A particularly promising and interesting use case is the customization of connectivity services for vertical applications by generating new customized processing blocks based on text-based service requests. More specifically, AI agents are able to generate code for a new function block that handles user plane traffic, allowing it to inspect and decode a protocol data unit (PDU) and perform specified actions as requested by the application.
Research Focus
In this study, we investigate the code generation problem for generating such customized processing blocks on-demand. The research is aimed at enhancing the flexibility and adaptability of 6G networks through artificial intelligence. Our goal is to explore how AI can facilitate the generation of network functions that are tailored to specific user needs.
Key Findings
Our research evaluates various factors affecting the accuracy of the code generation process in this context, including:
- Model Selection: Different AI models exhibit varied capabilities in understanding and generating relevant code.
- Prompt Design: The way in which service requests are formulated plays a critical role in the effectiveness of code generation.
- Provision of Code Templates: Providing templates can significantly enhance the agent’s ability to generate function blocks that behave as intended.
Our findings indicate that AI agents are capable of generating such blocks with the desired behavior on-demand under suitable conditions. The experiments conducted demonstrated that with the right combination of model, prompt, and templates, the AI agents could produce effective code that meets the specifications provided by users.
Implications for Future Networks
The exploration of code generation for network-specific tasks is a promising area for 6G and beyond. By enabling networks to achieve a new level of customization, we can create systems that generate new capabilities on-demand, enhancing user experience and operational efficiency.

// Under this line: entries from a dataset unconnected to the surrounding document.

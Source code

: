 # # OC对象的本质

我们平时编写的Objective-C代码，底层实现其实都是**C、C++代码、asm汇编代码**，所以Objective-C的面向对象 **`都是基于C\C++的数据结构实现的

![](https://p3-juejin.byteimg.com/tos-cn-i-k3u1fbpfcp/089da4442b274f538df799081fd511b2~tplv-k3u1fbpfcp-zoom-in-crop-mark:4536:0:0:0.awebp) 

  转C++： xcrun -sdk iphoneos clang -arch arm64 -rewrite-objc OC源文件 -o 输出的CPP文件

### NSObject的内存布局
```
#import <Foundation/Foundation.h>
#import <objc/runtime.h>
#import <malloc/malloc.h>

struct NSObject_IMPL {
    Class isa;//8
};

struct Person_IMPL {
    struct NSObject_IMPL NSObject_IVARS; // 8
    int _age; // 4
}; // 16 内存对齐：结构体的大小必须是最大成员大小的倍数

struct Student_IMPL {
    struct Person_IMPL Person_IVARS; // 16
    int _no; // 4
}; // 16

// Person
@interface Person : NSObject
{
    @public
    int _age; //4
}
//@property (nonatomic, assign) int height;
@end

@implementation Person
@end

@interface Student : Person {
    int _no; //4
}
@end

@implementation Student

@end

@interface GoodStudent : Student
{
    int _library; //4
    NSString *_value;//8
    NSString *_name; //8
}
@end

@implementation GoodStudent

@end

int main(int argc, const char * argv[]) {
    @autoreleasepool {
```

In conclusion, the integration of generative AI into mobile networks presents exciting opportunities for innovation. As we move towards 6G, the ability to customize user plane processing through AI-generated code will be instrumental in defining the future of mobile connectivity. Continued research in this domain will help unlock the full potential of next-generation networks, paving the way for smarter and more responsive communication systems.